EXERCISE: Please return the listing below from the line with "3. Test Lab" through its last line, exactly, and include nothing else.

PROVIDED ENTRIES:
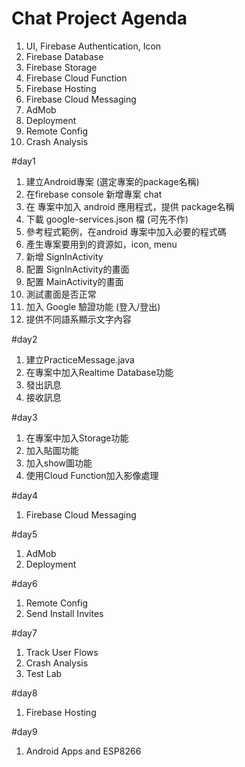 
# Chat Project Agenda
1. UI, Firebase Authentication, Icon
2. Firebase Database
3. Firebase Storage
4. Firebase Cloud Function
5. Firebase Hosting
6. Firebase Cloud Messaging
7. AdMob
8. Deployment
9. Remote Config
10. Crash Analysis

#day1
1. 建立Android專案 (選定專案的package名稱)
2. 在firebase console 新增專案 chat
3. 在 專案中加入 android 應用程式，提供 package名稱
4. 下載 google-services.json 檔 (可先不作)
5. 參考程式範例，在android 專案中加入必要的程式碼
6. 產生專案要用到的資源如，icon, menu
7. 新增 SignInActivity
8. 配置 SignInActivity的畫面
9. 配置 MainActivity的畫面
10. 測試畫面是否正常
11. 加入 Google 驗證功能 (登入/登出)
12. 提供不同語系顯示文字內容

#day2
1. 建立PracticeMessage.java
2. 在專案中加入Realtime Database功能
3. 發出訊息
4. 接收訊息

#day3
1. 在專案中加入Storage功能
2. 加入貼圖功能
3. 加入show圖功能
4. 使用Cloud Function加入影像處理

#day4
1. Firebase Cloud Messaging

#day5
1. AdMob
2. Deployment

#day6
1. Remote Config
2. Send Install Invites

#day7
1. Track User Flows
2. Crash Analysis
3. Test Lab

#day8
1. Firebase Hosting

#day9
1. Android Apps and ESP8266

RESPONSE BOX:
3. Test Lab

#day8
1. Firebase Hosting

#day9
1. Android Apps and ESP8266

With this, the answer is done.